Damp, mould and condensation are common problems in the home. There are things you can do to prevent them, or reduce them.

We have worked with Ipswich Borough Council to produce a handy guide on how to reduce condensation.


'Damp' is generally used to describe water that has damaged the structure of a home. There are two types of damp:

  • rising
  • penetrating

Rising damp

Rising damp is quite rare and occurs when moisture from the ground travels upward, through the walls.

Most houses have a barrier installed (this barrier is called a damp proof course) to prevent rising damp. However, these courses can fail over time - in older houses, they might not exist at all. Sometimes, due to a construction fault, they may also be bridged. This means that, despite the course remaining intact, damp can still travel past it.

Rising damp will affect the ground floor of your home, up to a height of about one and a half metres.

A few, common signs of rising damp are:

  • dark patches on the wall(s), that are damp to the touch
  • peeling wallpaper
  • a damp and musty smell
  • decaying timber (for example, the floor boards)

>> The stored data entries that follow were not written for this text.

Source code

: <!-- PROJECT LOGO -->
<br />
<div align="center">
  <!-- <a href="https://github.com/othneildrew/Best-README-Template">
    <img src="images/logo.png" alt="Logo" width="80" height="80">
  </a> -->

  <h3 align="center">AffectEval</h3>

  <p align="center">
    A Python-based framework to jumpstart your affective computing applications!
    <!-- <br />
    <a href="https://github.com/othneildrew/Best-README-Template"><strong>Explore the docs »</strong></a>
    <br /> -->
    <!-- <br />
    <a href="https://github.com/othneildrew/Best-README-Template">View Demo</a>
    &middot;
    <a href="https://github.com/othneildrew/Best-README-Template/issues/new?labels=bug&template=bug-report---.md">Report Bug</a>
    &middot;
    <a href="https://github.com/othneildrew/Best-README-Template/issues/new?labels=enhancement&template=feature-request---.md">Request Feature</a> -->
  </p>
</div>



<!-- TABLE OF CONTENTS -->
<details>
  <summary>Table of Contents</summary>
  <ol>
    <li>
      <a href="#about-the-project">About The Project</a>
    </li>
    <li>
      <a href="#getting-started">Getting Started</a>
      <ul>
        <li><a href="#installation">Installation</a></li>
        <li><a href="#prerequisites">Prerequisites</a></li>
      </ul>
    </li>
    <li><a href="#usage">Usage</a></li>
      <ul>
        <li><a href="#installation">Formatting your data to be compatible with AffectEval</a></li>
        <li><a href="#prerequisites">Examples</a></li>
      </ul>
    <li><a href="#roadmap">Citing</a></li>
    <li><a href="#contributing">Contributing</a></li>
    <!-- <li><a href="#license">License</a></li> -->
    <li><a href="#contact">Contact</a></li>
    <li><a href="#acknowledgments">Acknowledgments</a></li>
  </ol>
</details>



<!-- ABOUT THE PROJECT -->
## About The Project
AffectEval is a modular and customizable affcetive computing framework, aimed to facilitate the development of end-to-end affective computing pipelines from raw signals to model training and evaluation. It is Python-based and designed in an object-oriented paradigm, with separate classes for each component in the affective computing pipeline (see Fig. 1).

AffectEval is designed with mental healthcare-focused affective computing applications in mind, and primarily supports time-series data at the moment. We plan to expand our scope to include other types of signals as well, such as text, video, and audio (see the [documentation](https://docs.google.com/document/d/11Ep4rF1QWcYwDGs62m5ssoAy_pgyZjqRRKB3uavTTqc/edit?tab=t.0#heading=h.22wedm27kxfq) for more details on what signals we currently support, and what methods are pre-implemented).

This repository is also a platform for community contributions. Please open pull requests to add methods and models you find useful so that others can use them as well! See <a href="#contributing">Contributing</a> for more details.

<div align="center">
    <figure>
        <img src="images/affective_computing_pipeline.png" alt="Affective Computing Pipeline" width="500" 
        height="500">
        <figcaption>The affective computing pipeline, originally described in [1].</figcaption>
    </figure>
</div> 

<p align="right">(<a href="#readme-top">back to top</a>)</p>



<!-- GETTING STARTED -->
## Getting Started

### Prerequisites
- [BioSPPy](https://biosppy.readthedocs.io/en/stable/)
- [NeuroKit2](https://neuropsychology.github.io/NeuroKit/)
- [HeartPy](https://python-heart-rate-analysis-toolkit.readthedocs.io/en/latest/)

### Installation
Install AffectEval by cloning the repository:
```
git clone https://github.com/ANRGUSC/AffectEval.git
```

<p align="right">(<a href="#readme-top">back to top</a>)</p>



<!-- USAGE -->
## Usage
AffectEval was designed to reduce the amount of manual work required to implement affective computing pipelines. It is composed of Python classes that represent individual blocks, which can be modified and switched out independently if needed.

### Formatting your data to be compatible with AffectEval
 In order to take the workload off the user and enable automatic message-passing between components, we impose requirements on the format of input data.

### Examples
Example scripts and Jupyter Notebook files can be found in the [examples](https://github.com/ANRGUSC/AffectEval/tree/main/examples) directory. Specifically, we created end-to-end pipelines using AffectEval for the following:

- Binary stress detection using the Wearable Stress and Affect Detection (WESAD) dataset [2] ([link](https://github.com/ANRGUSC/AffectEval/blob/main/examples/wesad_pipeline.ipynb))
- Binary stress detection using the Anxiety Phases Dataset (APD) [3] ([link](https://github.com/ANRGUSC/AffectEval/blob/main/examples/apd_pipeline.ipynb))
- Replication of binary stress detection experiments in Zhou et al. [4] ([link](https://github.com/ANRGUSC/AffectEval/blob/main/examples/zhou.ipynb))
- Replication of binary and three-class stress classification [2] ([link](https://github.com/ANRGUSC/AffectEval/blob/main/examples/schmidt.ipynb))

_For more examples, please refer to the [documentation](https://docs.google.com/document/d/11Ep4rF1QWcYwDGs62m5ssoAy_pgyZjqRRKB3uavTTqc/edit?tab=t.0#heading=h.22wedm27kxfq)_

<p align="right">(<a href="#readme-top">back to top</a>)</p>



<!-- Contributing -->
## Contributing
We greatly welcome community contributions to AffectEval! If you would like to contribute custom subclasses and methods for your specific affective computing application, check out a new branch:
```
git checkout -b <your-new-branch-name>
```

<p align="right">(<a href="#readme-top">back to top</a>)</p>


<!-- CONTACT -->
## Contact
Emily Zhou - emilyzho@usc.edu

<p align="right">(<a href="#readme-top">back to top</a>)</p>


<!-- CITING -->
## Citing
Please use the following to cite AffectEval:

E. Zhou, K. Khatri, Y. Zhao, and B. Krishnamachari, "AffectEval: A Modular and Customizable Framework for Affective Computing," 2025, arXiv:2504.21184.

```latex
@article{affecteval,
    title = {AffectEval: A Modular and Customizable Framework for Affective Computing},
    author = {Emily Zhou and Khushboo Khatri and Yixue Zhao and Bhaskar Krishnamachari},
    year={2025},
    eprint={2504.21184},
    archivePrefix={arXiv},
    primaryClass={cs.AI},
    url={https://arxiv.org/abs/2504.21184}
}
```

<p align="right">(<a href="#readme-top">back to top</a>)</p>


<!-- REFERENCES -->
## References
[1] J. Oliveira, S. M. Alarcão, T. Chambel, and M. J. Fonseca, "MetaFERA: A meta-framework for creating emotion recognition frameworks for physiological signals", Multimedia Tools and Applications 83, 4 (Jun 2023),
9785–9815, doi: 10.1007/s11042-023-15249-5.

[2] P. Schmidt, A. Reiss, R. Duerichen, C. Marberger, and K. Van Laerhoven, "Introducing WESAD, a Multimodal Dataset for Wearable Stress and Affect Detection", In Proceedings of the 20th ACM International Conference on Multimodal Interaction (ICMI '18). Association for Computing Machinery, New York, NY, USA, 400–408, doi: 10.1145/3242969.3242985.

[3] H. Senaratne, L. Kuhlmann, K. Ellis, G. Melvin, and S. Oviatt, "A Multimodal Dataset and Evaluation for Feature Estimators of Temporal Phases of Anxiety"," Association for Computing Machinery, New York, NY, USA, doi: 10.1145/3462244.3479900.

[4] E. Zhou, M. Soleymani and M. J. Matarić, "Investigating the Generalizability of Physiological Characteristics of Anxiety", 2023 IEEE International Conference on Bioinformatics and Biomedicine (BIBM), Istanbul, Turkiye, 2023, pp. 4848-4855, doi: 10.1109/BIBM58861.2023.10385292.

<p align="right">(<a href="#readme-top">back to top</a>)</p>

Rising damp is usually treated with a damp proofing injection cream.

Penetrating damp

Penetrating damp is also sometimes referred to as 'rain penetration'. It occurs when moisture travels through an external wall and into the home.

Penetrating damp is usually the result of building defects like cracks in a wall(s), spalling bricks or faulty guttering. It can affect your home at any level, and can get worse after long and heavy periods of rain.

A few, common signs of penetrating damp are:

  • damaged or misshapen plaster
  • damage to the interior decoration of the home
  • damp patches that get bigger when they come into contact with moisture
  • mould growth

Treatment will depend on the individual property and the extent of the damage.

How to prevent damp

There are a few, simple things you can do to help prevent damp in your home:

  • Dry your clothes outside
  • Use the extractor fans in your kitchen and bathroom, if you have them
  • Air your home regularly by opening your windows for short periods of time
  • Keep your home warm

You should also check for, and cover, any gaps in window and door frames.


Mould is a naturally occurring fungi that grows on damp surfaces, in poorly ventilated conditions. Damp and condensation can both cause mould to grow and reproduce.

If your home is not kept warm and dry, it's at risk of mould growth.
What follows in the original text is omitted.